**PROBLEM REQUIREMENTS:**
Lines holding the string "only": copy each one from the listing below.

**RECORDS TO PROCESS:**

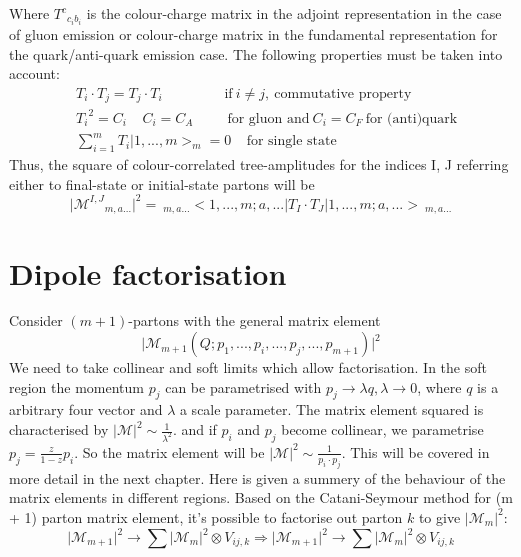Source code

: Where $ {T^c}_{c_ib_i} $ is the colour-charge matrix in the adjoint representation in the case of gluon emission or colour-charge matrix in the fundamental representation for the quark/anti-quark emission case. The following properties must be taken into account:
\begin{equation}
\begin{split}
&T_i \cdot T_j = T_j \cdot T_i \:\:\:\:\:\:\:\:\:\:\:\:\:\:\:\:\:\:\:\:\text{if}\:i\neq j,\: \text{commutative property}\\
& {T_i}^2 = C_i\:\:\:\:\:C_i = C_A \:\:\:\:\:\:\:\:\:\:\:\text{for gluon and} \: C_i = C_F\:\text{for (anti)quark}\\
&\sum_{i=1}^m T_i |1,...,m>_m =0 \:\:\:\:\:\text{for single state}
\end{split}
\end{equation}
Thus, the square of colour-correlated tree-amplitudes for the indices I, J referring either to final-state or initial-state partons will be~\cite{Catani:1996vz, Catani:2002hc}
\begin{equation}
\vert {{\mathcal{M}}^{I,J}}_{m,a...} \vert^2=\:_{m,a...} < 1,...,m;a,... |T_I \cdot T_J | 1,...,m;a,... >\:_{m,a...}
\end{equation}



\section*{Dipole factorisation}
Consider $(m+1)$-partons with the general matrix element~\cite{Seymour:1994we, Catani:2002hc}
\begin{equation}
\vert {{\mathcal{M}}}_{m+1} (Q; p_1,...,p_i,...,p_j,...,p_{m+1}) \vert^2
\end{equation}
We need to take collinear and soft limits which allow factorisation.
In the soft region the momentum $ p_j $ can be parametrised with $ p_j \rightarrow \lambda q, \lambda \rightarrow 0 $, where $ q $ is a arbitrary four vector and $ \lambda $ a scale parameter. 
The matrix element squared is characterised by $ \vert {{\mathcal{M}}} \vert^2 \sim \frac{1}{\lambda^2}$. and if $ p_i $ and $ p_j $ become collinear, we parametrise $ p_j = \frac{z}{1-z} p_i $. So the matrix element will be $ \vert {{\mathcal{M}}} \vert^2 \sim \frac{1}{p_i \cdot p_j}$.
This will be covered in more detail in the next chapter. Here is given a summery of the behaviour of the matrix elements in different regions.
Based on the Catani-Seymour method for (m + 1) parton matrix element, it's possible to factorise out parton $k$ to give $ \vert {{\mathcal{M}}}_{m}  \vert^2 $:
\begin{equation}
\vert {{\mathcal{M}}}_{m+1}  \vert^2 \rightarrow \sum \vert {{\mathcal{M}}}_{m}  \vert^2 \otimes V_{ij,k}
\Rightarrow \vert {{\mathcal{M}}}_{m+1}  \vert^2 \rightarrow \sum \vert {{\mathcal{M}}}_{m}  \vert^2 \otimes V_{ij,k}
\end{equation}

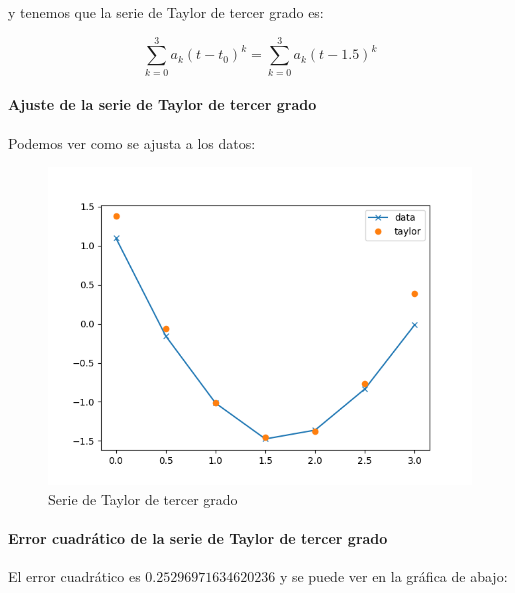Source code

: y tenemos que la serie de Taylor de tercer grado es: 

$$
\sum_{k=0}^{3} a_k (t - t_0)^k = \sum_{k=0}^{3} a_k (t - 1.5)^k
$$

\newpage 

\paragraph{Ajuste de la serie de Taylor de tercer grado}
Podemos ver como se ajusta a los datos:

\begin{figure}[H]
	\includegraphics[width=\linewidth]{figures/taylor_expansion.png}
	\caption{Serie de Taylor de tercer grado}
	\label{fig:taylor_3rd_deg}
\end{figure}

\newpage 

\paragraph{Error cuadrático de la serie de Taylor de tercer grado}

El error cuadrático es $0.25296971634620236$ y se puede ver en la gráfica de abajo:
...
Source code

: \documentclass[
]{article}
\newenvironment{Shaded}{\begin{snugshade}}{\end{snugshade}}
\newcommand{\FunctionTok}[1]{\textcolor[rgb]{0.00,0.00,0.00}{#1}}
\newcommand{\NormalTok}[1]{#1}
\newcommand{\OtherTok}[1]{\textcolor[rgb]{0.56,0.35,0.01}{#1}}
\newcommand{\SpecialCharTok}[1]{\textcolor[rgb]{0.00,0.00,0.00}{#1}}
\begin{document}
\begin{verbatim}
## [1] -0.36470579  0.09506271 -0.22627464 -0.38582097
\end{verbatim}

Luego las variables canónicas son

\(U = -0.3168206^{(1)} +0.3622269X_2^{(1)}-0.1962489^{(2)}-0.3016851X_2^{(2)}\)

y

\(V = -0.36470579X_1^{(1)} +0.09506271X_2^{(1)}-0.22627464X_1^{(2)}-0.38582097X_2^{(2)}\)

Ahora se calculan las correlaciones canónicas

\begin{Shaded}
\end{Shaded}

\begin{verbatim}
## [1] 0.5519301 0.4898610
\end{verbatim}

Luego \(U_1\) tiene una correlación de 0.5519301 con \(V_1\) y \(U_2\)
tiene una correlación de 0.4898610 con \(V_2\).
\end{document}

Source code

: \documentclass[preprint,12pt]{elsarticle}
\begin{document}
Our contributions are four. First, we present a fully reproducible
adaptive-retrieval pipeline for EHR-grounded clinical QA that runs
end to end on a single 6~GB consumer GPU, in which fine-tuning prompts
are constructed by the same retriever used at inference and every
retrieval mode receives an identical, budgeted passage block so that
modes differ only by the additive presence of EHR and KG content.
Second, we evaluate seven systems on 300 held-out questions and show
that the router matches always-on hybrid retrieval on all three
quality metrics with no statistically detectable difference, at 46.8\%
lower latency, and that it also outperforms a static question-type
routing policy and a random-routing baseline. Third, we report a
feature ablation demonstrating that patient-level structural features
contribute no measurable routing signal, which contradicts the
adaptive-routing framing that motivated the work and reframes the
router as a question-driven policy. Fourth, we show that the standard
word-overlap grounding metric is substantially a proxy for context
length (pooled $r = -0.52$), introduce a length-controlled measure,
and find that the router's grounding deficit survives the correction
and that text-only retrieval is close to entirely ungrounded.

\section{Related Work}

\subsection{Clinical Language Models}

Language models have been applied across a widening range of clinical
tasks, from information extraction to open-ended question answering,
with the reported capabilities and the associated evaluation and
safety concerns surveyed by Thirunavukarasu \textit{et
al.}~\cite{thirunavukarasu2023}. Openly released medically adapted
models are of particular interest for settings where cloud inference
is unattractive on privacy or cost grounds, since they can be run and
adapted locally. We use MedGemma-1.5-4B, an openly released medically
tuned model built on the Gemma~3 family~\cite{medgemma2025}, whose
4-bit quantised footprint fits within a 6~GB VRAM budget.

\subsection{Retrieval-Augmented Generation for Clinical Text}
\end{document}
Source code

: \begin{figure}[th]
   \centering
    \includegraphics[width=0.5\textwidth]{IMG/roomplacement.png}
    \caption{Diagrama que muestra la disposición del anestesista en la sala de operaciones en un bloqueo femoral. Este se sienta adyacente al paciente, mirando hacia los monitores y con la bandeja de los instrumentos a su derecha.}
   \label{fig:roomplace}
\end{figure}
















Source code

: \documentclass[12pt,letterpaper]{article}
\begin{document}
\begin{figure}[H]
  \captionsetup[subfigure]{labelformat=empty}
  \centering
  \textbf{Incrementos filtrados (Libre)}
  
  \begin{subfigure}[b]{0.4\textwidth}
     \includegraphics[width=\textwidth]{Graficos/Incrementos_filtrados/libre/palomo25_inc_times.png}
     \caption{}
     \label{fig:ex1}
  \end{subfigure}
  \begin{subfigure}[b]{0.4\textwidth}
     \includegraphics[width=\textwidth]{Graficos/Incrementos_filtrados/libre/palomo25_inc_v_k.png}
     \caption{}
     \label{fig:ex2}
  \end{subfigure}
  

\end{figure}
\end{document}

**TASK OUTPUT:**
modes differ only by the additive presence of EHR and KG content.
and that text-only retrieval is close to entirely ungrounded.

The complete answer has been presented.